• 27 décembre 1914

    27 décembre

    État civil des ambulances de la ville pour la semaine :

    Le 20 décembre : Arthur Lecuyer, soldat au 1er régiment d’infanterie coloniale (Sainte-Geneviève)

    M.H. de Bellaing m’écrit : « Mon cher ami excusez, je vous prie, le retard de ma réponse, le tort en est à mes émigrés qui sont de gentils et bons enfants mais ne savent pas ce qu’ils veulent. Après bien des indécisions ils m’ont dit qu’ils étaient décidés à s’engager dans les premiers jours de janvier. Je vous adresse toutes mes excuses pour la peine que vous vous êtes donnée pour eux et en profite pour dire, mon cher ami, tous les vœux que je forme pour vous et ceux qui vous sont chers. Bien cordialement à vous.

                                          « Signé : H. de Bellaing »

    C’est ce que ces braves jeunes gens ont de mieux à faire.

    J’ai souvent pensé à l’absence de ceux que j’appellerai « les âmes de la Patrie ». Disparus, emportés vers l’au-delà, invisibles à nos yeux, ils nous voient, ils voient la guerre, mais, nous, nous ne les voyons pas. Qu’auraient-ils dit ? Qu’auraient-ils fait ? De quelle ivresse patriotique auraient-ils fait frémir la France ? Quelle joie auraient-ils éprouvé à la pensée de « la revanche » qu’ils attendaient depuis si longtemps ? Ils n’ont pas - ici-bas - connu cette joie ; ils n’ont pas vu ces masses d’hommes se ruant vers les frontières ; ils s’en sont allés vers d’autres rivages nous laissant, tous, remplis d’angoisses et de craintes. Angoisses justifiées, craintes légitimes.
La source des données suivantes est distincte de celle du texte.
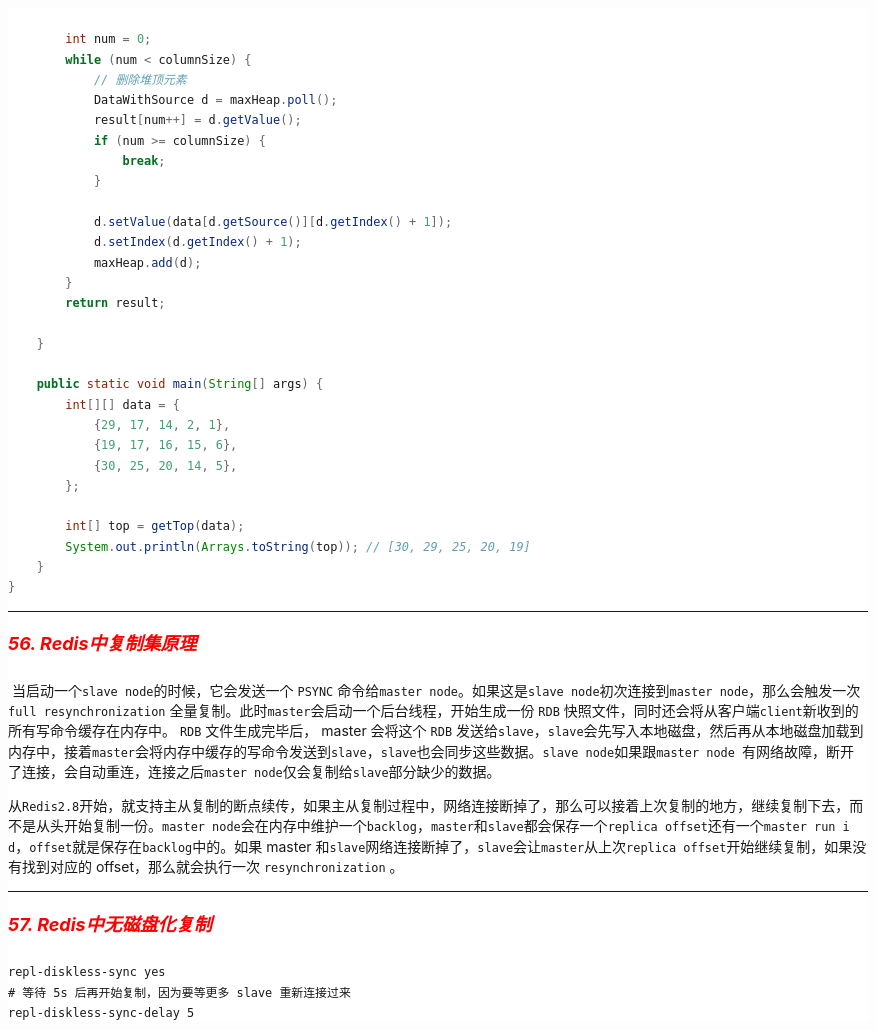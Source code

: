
 ```java

        int num = 0;
        while (num < columnSize) {
            // 删除堆顶元素
            DataWithSource d = maxHeap.poll();
            result[num++] = d.getValue();
            if (num >= columnSize) {
                break;
            }

            d.setValue(data[d.getSource()][d.getIndex() + 1]);
            d.setIndex(d.getIndex() + 1);
            maxHeap.add(d);
        }
        return result;

    }

    public static void main(String[] args) {
        int[][] data = {
            {29, 17, 14, 2, 1},
            {19, 17, 16, 15, 6},
            {30, 25, 20, 14, 5},
        };

        int[] top = getTop(data);
        System.out.println(Arrays.toString(top)); // [30, 29, 25, 20, 19]
    }
}
```

***

##### <font size="4" color="red">56. Redis中复制集原理</font>

​		当启动一个`slave node`的时候，它会发送一个 `PSYNC` 命令给`master node`。如果这是`slave node`初次连接到`master node`，那么会触发一次 `full resynchronization` 全量复制。此时`master`会启动一个后台线程，开始生成一份 `RDB` 快照文件，同时还会将从客户端`client`新收到的所有写命令缓存在内存中。 `RDB` 文件生成完毕后， master 会将这个 `RDB` 发送给`slave`，`slave`会先写入本地磁盘，然后再从本地磁盘加载到内存中，接着`master`会将内存中缓存的写命令发送到`slave`，`slave`也会同步这些数据。`slave node`如果跟`master node `有网络故障，断开了连接，会自动重连，连接之后`master node`仅会复制给`slave`部分缺少的数据。

​		从`Redis2.8`开始，就支持主从复制的断点续传，如果主从复制过程中，网络连接断掉了，那么可以接着上次复制的地方，继续复制下去，而不是从头开始复制一份。`master node`会在内存中维护一个`backlog`，`master`和`slave`都会保存一个`replica offset`还有一个`master run id`，`offset`就是保存在`backlog`中的。如果 master 和`slave`网络连接断掉了，`slave`会让`master`从上次`replica offset`开始继续复制，如果没有找到对应的 offset，那么就会执行一次 `resynchronization` 。

***

##### <font size="4" color="red">57. Redis中无磁盘化复制</font>

```
repl-diskless-sync yes
# 等待 5s 后再开始复制，因为要等更多 slave 重新连接过来
repl-diskless-sync-delay 5
```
    J’ai souvent pensé à eux et je me suis dit « s’ils étaient là ? »…

    S’ils étaient là les [Paul] Déroulède, les Jules Lemaître, Édouard Detaille, François Coppée, Mgr Freppel, Cardinal Richard, Alphonse Daudet, [Frédéric] Mistral, et tant d’autres ! J’en oublie. S’ils étaient là ?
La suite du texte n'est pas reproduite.